There are no subtle ways to deal with quadratic problems like this. They
just don't scale.
Your suggestions are roughly on course. When matching 10GB against 50GB,
the choice of which input to use as input to the mapper depends a lot on how
much you can buffer in memory and how long such a buffer takes to build.
If you can't store the entire 10GB of data in memory at once, then consider
a program like this:
a) split the 50GB of data across as many mappers as you have using standard
b) in the mapper, emit each record several times with keys of the form (i,
j) where i cycles through [0,n) and is incremented once for each record read
and j cycles through [0, m) and is incremented each time you emit a record.
Choose m so that 1/m of your 10GB data will fit in your reducers memory.
Choose n so that n x m is as large as your desired number of reducers.
c) in the reducer, you will get some key (i,j) and an iterator for a number
of records. Read the i-th segment of your 10GB data and compare each of
the records that the iterator gives you to that data. If you made n = 1 in
step (b), then you will have at most m-way parallelism in this step. If n
is large, however, your reducer may need to read the same segment of your
10GB data more than once. In such conditions you may want to sort the
records and remember which segment you have already read.

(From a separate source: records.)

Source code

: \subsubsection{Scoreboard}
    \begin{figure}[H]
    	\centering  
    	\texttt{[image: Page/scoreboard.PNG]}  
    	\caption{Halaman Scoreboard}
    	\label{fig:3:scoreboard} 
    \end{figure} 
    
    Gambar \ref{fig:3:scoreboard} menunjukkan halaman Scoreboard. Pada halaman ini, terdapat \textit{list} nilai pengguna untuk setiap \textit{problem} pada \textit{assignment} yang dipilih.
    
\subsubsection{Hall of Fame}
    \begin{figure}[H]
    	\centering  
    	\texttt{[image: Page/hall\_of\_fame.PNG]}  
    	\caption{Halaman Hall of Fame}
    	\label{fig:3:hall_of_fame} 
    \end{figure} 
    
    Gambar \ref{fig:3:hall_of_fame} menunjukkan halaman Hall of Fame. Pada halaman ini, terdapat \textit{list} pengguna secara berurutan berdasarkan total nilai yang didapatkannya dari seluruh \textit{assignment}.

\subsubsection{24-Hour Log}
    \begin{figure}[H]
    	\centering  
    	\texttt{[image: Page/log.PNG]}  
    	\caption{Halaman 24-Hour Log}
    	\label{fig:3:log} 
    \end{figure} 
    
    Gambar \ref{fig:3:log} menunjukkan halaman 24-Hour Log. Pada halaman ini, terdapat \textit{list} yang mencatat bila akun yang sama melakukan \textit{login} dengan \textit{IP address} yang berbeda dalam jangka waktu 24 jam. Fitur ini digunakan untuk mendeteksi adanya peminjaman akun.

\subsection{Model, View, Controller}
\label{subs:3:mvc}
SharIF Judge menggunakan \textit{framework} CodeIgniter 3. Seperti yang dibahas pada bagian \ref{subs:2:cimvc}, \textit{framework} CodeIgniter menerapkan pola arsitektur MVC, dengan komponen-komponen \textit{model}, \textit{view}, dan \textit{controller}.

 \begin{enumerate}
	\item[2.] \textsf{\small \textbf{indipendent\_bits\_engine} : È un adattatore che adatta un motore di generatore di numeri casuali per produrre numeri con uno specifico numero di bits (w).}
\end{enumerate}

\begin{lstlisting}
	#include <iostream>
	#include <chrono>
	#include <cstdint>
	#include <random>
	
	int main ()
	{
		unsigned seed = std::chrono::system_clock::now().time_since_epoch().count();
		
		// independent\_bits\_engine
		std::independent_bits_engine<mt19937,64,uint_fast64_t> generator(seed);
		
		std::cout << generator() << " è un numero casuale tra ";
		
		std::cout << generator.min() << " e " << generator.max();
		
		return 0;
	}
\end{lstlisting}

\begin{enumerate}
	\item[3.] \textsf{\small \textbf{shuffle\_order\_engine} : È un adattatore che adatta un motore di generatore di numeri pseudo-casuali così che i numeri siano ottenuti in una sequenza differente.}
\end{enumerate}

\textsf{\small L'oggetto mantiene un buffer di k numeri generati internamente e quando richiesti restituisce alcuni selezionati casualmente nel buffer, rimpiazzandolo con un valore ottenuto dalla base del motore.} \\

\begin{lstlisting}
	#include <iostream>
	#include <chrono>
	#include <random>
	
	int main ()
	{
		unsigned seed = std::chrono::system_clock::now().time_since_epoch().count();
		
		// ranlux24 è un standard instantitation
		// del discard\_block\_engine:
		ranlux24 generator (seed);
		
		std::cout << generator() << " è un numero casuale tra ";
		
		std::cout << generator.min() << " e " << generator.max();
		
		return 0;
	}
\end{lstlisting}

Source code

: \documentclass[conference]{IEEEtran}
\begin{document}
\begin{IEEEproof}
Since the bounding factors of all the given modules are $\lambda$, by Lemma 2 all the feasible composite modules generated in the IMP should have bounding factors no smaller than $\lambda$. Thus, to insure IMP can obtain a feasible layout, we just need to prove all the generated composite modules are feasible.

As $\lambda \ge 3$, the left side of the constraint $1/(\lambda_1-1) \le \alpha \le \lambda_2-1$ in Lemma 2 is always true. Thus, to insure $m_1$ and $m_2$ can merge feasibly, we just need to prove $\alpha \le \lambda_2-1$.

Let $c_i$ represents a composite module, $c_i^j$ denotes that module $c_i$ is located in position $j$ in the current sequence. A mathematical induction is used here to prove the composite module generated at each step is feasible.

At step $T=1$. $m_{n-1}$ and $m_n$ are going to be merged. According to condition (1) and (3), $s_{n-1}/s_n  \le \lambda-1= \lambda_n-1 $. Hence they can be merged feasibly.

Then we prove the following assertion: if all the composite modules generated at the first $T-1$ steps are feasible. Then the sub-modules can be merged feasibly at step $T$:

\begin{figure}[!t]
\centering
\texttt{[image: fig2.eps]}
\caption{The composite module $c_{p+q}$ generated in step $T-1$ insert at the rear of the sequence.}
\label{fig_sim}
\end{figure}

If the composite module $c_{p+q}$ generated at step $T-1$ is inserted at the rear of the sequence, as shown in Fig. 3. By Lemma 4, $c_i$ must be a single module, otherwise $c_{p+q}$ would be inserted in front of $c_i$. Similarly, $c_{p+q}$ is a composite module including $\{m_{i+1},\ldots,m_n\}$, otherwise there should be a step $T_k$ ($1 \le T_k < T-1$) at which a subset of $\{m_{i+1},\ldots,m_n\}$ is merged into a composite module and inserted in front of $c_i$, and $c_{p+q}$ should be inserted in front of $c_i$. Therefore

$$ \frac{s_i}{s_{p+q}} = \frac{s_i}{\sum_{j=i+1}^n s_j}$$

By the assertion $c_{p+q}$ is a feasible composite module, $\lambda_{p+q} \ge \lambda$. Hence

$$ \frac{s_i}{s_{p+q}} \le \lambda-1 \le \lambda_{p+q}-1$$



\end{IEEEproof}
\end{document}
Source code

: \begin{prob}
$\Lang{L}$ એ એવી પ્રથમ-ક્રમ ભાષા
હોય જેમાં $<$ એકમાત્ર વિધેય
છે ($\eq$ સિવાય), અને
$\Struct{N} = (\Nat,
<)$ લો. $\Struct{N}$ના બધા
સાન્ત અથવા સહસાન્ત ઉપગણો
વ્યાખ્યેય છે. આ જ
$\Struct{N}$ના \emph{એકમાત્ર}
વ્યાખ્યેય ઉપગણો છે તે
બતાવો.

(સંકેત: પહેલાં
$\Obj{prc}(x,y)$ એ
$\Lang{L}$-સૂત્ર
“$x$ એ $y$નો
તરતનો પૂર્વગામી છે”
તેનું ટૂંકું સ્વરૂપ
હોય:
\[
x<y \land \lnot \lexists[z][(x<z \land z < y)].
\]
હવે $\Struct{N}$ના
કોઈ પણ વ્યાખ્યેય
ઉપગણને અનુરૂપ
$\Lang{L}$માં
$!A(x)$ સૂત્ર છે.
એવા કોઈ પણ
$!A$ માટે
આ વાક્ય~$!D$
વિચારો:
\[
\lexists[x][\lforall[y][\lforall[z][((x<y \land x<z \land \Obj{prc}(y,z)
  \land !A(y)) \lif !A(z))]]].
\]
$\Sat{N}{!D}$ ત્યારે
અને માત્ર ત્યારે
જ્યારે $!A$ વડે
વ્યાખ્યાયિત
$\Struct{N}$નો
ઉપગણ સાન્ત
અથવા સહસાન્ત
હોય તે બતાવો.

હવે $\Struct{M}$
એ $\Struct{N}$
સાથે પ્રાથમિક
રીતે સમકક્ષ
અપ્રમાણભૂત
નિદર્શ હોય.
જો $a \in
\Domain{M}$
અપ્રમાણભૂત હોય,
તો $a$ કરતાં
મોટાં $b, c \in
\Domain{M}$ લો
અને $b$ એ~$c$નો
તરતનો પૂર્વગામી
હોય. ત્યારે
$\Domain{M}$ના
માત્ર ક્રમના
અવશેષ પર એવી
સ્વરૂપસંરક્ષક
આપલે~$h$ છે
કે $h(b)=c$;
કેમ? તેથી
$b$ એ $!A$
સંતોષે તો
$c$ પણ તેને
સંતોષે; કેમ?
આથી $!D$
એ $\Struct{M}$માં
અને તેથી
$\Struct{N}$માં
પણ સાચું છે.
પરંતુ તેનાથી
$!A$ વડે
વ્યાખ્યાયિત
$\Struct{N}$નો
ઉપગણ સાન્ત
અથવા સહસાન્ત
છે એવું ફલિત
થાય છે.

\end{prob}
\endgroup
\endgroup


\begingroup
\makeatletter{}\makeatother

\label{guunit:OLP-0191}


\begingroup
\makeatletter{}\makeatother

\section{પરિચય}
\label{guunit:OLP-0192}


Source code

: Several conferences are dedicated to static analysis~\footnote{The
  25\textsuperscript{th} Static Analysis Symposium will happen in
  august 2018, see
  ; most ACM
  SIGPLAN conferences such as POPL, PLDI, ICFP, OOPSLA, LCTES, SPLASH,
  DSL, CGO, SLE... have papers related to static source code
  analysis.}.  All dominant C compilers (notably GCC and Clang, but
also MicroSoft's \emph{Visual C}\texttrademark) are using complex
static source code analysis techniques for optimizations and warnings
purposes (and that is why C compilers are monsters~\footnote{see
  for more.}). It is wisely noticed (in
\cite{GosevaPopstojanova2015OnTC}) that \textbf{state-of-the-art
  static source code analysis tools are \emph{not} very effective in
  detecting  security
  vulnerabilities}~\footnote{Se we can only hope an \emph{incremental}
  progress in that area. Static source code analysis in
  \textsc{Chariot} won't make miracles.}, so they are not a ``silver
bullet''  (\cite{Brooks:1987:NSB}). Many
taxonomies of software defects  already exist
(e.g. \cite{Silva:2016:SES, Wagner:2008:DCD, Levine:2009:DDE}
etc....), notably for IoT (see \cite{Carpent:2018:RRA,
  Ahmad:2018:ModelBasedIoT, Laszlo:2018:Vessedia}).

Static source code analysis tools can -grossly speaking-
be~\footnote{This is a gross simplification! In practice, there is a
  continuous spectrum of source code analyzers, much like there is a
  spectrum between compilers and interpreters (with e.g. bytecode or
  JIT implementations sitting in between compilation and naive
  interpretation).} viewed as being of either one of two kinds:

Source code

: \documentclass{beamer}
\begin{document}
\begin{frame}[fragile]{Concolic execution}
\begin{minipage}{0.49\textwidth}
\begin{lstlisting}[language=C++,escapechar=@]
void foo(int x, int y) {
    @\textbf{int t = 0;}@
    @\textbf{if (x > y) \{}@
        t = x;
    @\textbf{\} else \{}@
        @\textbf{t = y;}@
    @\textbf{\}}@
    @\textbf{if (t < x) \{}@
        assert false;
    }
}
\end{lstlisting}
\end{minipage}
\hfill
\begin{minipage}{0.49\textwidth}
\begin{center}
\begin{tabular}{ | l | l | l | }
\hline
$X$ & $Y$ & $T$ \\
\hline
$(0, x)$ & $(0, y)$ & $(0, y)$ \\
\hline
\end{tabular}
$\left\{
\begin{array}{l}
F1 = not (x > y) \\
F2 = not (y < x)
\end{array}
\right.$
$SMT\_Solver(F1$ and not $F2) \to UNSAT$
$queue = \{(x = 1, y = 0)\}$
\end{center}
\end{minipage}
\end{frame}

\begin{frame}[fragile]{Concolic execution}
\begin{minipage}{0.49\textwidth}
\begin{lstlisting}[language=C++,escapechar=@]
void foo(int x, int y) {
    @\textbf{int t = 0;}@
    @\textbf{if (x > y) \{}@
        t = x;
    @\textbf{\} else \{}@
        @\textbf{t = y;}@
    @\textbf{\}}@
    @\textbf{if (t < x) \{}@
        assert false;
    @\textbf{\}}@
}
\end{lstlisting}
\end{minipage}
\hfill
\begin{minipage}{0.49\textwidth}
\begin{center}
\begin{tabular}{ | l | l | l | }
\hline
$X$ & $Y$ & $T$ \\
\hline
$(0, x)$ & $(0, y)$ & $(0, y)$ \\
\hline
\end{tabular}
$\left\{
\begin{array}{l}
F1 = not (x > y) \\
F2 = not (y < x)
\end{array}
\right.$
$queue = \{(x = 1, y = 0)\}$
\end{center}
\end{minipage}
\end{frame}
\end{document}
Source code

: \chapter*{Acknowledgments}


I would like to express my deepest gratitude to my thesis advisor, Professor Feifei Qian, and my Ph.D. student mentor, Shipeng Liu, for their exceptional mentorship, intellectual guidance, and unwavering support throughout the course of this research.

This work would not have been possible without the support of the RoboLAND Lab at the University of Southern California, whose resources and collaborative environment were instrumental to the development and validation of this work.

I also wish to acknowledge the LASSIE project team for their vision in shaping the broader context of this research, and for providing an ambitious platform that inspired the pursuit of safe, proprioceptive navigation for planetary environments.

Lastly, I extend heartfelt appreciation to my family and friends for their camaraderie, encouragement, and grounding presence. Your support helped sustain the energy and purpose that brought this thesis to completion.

In general, though, as I mentioned this is not a scalable process and as
your data grows it is likely to become untenable.
If you can split your data into pieces and estimate which piece each record
should be matched to then you might be able to make the process more
scalable. Consider indexing techniques to do this rough targeting. For
instance, if you are trying to find the closes few strings based on edit
distance, you might be able to use n-grams to get approximate matches via a
text retrieval index. This can substantially reduce the cost of your
On Sun, Apr 10, 2011 at 2:10 PM, oleksiy <[EMAIL PROTECTED]> wrote:
> ... Persistent data and input data don't have commons keys.
> In my cluster I have 5 data nodes.
> The app does simple match every line of input data with every line of
> persistent data.
> And may be there is more subtle way in hadoop to do this work?